Linear vs Non-Linear Dataset: Which Algorithm to Use?
Linear regression algorithm can be used when there exists linear relationship between the response and predictor variables in the given data set. For two or three dimensional datasets, it is as easy as draw scatter plot and find about the said linear relationship. The following represents the linear relationship between number of umbrellas sold (response variable) vs rainfall in mm (predictor variable).
For multi-dimensional dataset, it is recommended to use dimensionality reduction algorithms such as principal component analysis (PCA) to find about appropriateness of using linear regression algorithm.
Decision tree regressor can be suitable for all kinds of dataset including cases where the relationship between the response and predictor variables is non-linear. Thus, if you found that the relationship in the datasets is non-linear, you can try with decision tree regression. Having said that, it comes with its own set of disadvantages including overfitting.

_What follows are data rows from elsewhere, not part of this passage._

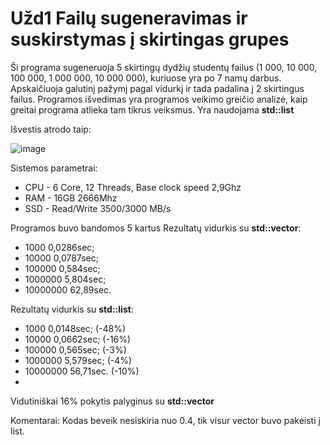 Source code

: # Užd1 Failų sugeneravimas ir suskirstymas į skirtingas grupes

Ši programa sugeneruoja 5 skirtingų dydžių studentų failus (1 000, 10 000, 100 000, 1 000 000, 10 000 000), kuriuose yra po 7 namų darbus. Apskaičiuoja galutinį pažymį pagal vidurkį ir tada padalina į 2 skirtingus failus. Programos išvedimas yra programos veikimo greičio analizė, kaip greitai programa atlieka tam tikrus veiksmus. Yra naudojama **std::list**

Išvestis atrodo taip:

![image](https://user-images.githubusercontent.com/69794082/137543255-75207caf-ec00-42f6-9acf-9ec45bb9abae.png)

Sistemos parametrai: 
- CPU - 6 Core, 12 Threads, Base clock speed 2,9Ghz
- RAM - 16GB 2666Mhz
- SSD - Read/Write 3500/3000 MB/s

Programos buvo bandomos 5 kartus
Rezultatų vidurkis su **std::vector**:
- 1000        0,0286sec;
- 10000       0,0787sec;
- 100000      0,584sec;
- 1000000     5,804sec;
- 10000000    62,89sec.

Rezultatų vidurkis su **std::list**:
- 1000       0,0148sec; (-48%)
- 10000      0,0662sec; (-16%)
- 100000     0,565sec;  (-3%)
- 1000000    5,579sec;  (-4%)
- 10000000   56,71sec.  (-10%)
- 
Vidutiniškai 16% pokytis palyginus su **std::vector**

Komentarai:
Kodas beveik nesiskiria nuo 0.4, tik visur vector buvo pakeisti į list.
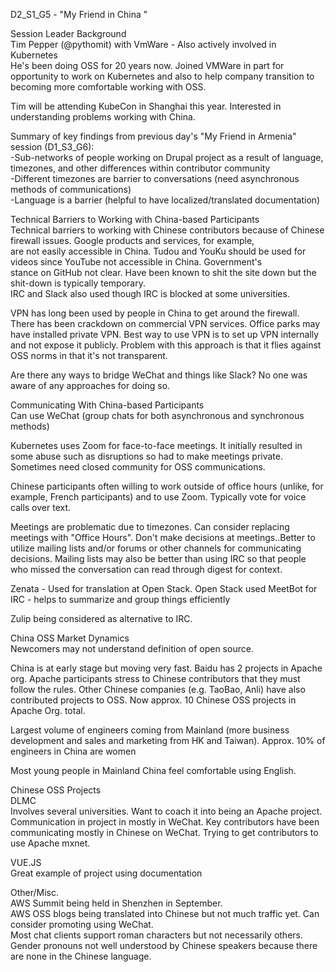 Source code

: D2_S1_G5  - "My Friend in China "  

Session Leader Background  
Tim Pepper (@pythomit) with VmWare - Also actively involved in Kubernetes  
He's been doing OSS for 20 years now.  Joined VMWare in part for opportunity to work on Kubernetes and also to help company transition to becoming more comfortable working with OSS.  

Tim will be attending KubeCon in Shanghai this year.  Interested in understanding problems working with China.  

Summary of key findings from previous day's "My Friend in Armenia" session (D1_S3_G6):  
-Sub-networks of people working on Drupal project as a result of language, timezones, and other differences within contributor community  
-Different timezones are barrier to conversations (need asynchronous methods of communications)  
-Language is a barrier (helpful to have localized/translated documentation)  

Technical Barriers to Working with China-based Participants  
Technical barriers to working with Chinese contributors because of Chinese firewall issues.  Google products and services, for example,  
are not easily accessible in China.   Tudou and YouKu should be used for videos since YouTube not accessible in China.  Government's   
stance on GitHub not clear.  Have been known to shit the site down but the shit-down is typically temporary.   
IRC and Slack also used though IRC is blocked at some universities.  

VPN has long been used by people in China to get around the firewall.  There has been crackdown on commercial VPN services. Office parks may have installed private VPN.  Best way to use VPN is to set up VPN internally and not expose it publicly.  Problem with this approach is that it flies against OSS norms in that it's not transparent.  

Are there any ways to bridge WeChat and things like Slack?  No one was aware of any approaches for doing so.  

Communicating With China-based Participants  
Can use WeChat (group chats for both asynchronous and synchronous methods)  

Kubernetes uses Zoom for face-to-face meetings.  It initially resulted in some abuse such as disruptions so had to make meetings private.  Sometimes need closed community for OSS communications.    

Chinese participants often willing to work outside of office hours (unlike, for example, French participants) and to use Zoom.  Typically vote for voice calls over text.  

Meetings are problematic due to timezones.  Can consider replacing meetings with "Office Hours".  Don't make decisions at meetings..Better to utilize mailing lists and/or forums or other channels for communicating decisions.  Mailing lists may also be better than using IRC so that people who missed the conversation can read through digest for context.  

Zenata - Used for translation at Open Stack.  Open Stack used MeetBot for IRC - helps to summarize and group things efficiently  

Zulip being considered as alternative to IRC.  

China OSS Market Dynamics  
Newcomers may not understand definition of open source.  

China is at early stage but moving very fast.  Baidu has 2 projects in Apache org.  Apache participants stress to Chinese contributors that they must follow the rules.  Other Chinese companies (e.g. TaoBao, Anli) have also contributed projects to OSS.  Now approx. 10 Chinese OSS projects in Apache Org. total.  

Largest volume of engineers coming from Mainland (more business development and sales and marketing from HK and Taiwan). Approx. 10% of engineers in China are women  

Most young people in Mainland China feel comfortable using English.  

Chinese OSS Projects  
DLMC   
Involves several universities.  Want to coach it into being an Apache project.  Communication in project in mostly in WeChat.  Key contributors have been communicating mostly in Chinese on WeChat.  Trying to get contributors to use Apache mxnet.    

VUE.JS  
Great example of project using documentation  

Other/Misc.  
AWS Summit being held in Shenzhen in September.  
AWS OSS blogs being translated into Chinese but not much traffic yet.  Can consider promoting using WeChat.  
Most chat clients support roman characters but not necessarily others.  
Gender pronouns not well understood by Chinese speakers because there are none in the Chinese language.  

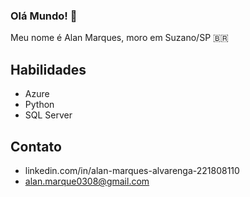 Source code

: ### Olá Mundo! 👋

Meu nome é Alan Marques, moro em Suzano/SP 🇧🇷


## Habilidades
- Azure
- Python
- SQL Server

## Contato
- linkedin.com/in/alan-marques-alvarenga-221808110
- alan.marque0308@gmail.com
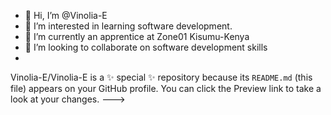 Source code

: - 👋 Hi, I’m @Vinolia-E
- 👀 I’m interested in learning software development.
- 🌱 I’m currently an apprentice at Zone01 Kisumu-Kenya
- 💞️ I’m looking to collaborate on software development skills
- 
Vinolia-E/Vinolia-E is a ✨ special ✨ repository because its `README.md` (this file) appears on your GitHub profile.
You can click the Preview link to take a look at your changes.
--->
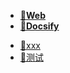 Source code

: <!-- docs/_sidebar.md -->

* [**📕Web**](docs/web/)
* [**📕Docsify**](docs/web/docsify/)

- [📘xxx](docs/web/docsify/funnyPractice)
- [📘测试](docs/web/测试)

Prediction Output: Continuous vs Partially Continuous
The prediction of linear regression model is continuous in nature. This essentially means that each input will result in different output.
However, with decision tree regression, for a set of inputs, there might be just one output. Take a look at the following picture. It represents prediction of salary based on years of experience.
In the above decision tree (salary vs years of experience), you would note that for years’ values such as 9, 10, 11, 12, 13, the output will be $100,632. For years values such as 7 and 8, the value will be $87,684. So, you can notice that although the predicted value is continuous, it remains same for a set of inputs.
Parametric vs Non-parametric Model
Linear regression models are parametric in nature. This means that data is fit to a parametric mathematical equation consisting of one or more parameters. Decision tree regression models are non-parametric in nature. All that is needed to build a decision tree regressor is decision about which column or feature to choose for each node of the tree and what value to split the data on that node.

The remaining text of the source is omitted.